Centurion flew to the salute, the wind in his reddened sleeves, and was gone from them like a hawk from the hand. The wind felt cold on Margaret’s bare skin; she tucked her arms around herself in an effort to keep warm, but it was a coldness, she realized, too deep for a superficial remedy.
“To think,” said Skander in the quiet, “the Honours were once hailed as the fatherland of peace.”
Dammerung smiled mirthlessly at his cousin, and in so doing his gaze fell on Margaret shivering with the taste of fear in her mouth. “I am sweaty and bloody and in no fit state to receive anyone,” he said. “Give me a moment for a plunge and splash about and time to slip into a new set of clothing. I will see you all again—”
“The study will do.”
“—In the study. Margaret?”
She gathered up her whirling skirts. “I am coming.”

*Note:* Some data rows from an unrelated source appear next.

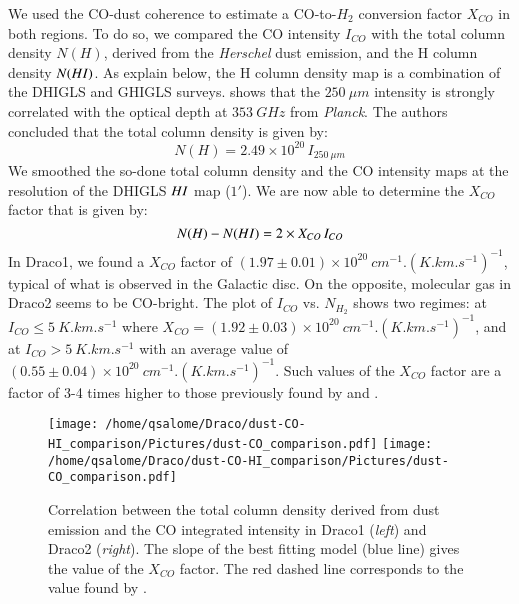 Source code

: \documentclass[traditabstract]{aa}
\begin{document}
   We used the CO-dust coherence to estimate a CO-to-$H_2$ conversion factor $X_{CO}$ in both regions. To do so, we compared the CO intensity $I_{CO}$ with the total column density $N(H)$, derived from the \emph{Herschel} dust emission, and the H column density $N(H\rmnum{1})$. As explain below, the H column density map is a combination of the DHIGLS and GHIGLS surveys. \cite{MAMD_2017b} shows that the $250\: \mu m$ intensity is strongly correlated with the optical depth at $353\: GHz$ from \emph{Planck}. The authors concluded that the total column density is given by:
\begin{equation}
  N(H)=2.49\times 10^{20}\, I_{250\: \mu m}
\end{equation}
We smoothed the so-done total column density and the CO intensity maps at the resolution of the DHIGLS $H\rmnum{1}$ map ($1'$). We are now able to determine the $X_{CO}$ factor that is given by:
\begin{equation}
  N(H)-N(H\rmnum{1})=2\times X_{CO}\, I_{CO}
\end{equation}
In Draco1, we found a $X_{CO}$ factor of $(1.97\pm 0.01)\times 10^{20}\: cm^{-1}.(K.km.s^{-1})^{-1}$, typical of what is observed in the Galactic disc\citep{Bolatto_2013}. On the opposite, molecular gas in Draco2 seems to be CO-bright. The plot of $I_{CO}$ vs. $N_{H_2}$ shows two regimes: at $I_{CO}\leq 5\: K.km.s^{-1}$ where $X_{CO}=(1.92\pm 0.03)\times 10^{20}\: cm^{-1}.(K.km.s^{-1})^{-1}$, and at $I_{CO}>5\: K.km.s^{-1}$ with an average value of $(0.55\pm 0.04)\times 10^{20}\: cm^{-1}.(K.km.s^{-1})^{-1}$.
Such values of the $X_{CO}$ factor are a factor of 3-4 times higher to those previously found by \cite{Herbstmeier_1993} and \cite{Moritz_1998}.

\begin{figure*}[h!]
  \centering
  \texttt{[image: /home/qsalome/Draco/dust-CO-HI\_comparison/Pictures/dust-CO\_comparison.pdf]}
  \hspace{3mm}
  \texttt{[image: /home/qsalome/Draco/dust-CO-HI\_comparison/Pictures/dust-CO\_comparison.pdf]}
  \caption{\label{Xco} Correlation between the total column density derived from dust emission and the CO integrated intensity in Draco1 (\emph{left}) and Draco2 (\emph{right}). The slope of the best fitting model (blue line) gives the value of the $X_{CO}$ factor. The red dashed line corresponds to the value found by \cite{Moritz_1998}.}
\end{figure*}
\end{document}
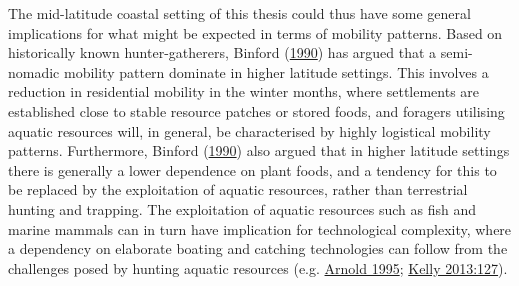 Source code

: \documentclass[
  12pt,
  a4paper,
  oneside]{book}
\begin{document}
The mid-latitude coastal setting of this thesis could thus have some general implications for what might be expected in terms of mobility patterns. Based on historically known hunter-gatherers, Binford (\protect\hyperlink{ref-binford1990}{1990}) has argued that a semi-nomadic mobility pattern dominate in higher latitude settings. This involves a reduction in residential mobility in the winter months, where settlements are established close to stable resource patches or stored foods, and foragers utilising aquatic resources will, in general, be characterised by highly logistical mobility patterns. Furthermore, Binford (\protect\hyperlink{ref-binford1990}{1990}) also argued that in higher latitude settings there is generally a lower dependence on plant foods, and a tendency for this to be replaced by the exploitation of aquatic resources, rather than terrestrial hunting and trapping. The exploitation of aquatic resources such as fish and marine mammals can in turn have implication for technological complexity, where a dependency on elaborate boating and catching technologies can follow from the challenges posed by hunting aquatic resources (e.g. \protect\hyperlink{ref-arnold1995}{Arnold 1995}; \protect\hyperlink{ref-kelly2013}{Kelly 2013:127}).
\end{document}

They walked back toward the garden. Margaret could feel the eyes of scores of people on the back of her neck and she felt the overwhelming urge to run, to run and hide. An inexplicable pall fell across her. Like a little girl she felt the need to cry and she hated herself for that. Dammerung’s face beside her was oddly serene—unhappy, but serene.
Why can I not face this that way?
she asked herself angrily.
How many are there of us against Rupert? He cannot hope to win. This is foolishness.
But he is so serious about it. Perhaps it is not foolishness. What do I know? My world was beginning to be something clear, something steady. I had air and I could burn brightly. Why did providence have to come and kick my embers? Is that kind? Is that merciful? Is that just?
I should not say such things. What do I know?
God, I just want to crawl into a small place and hide.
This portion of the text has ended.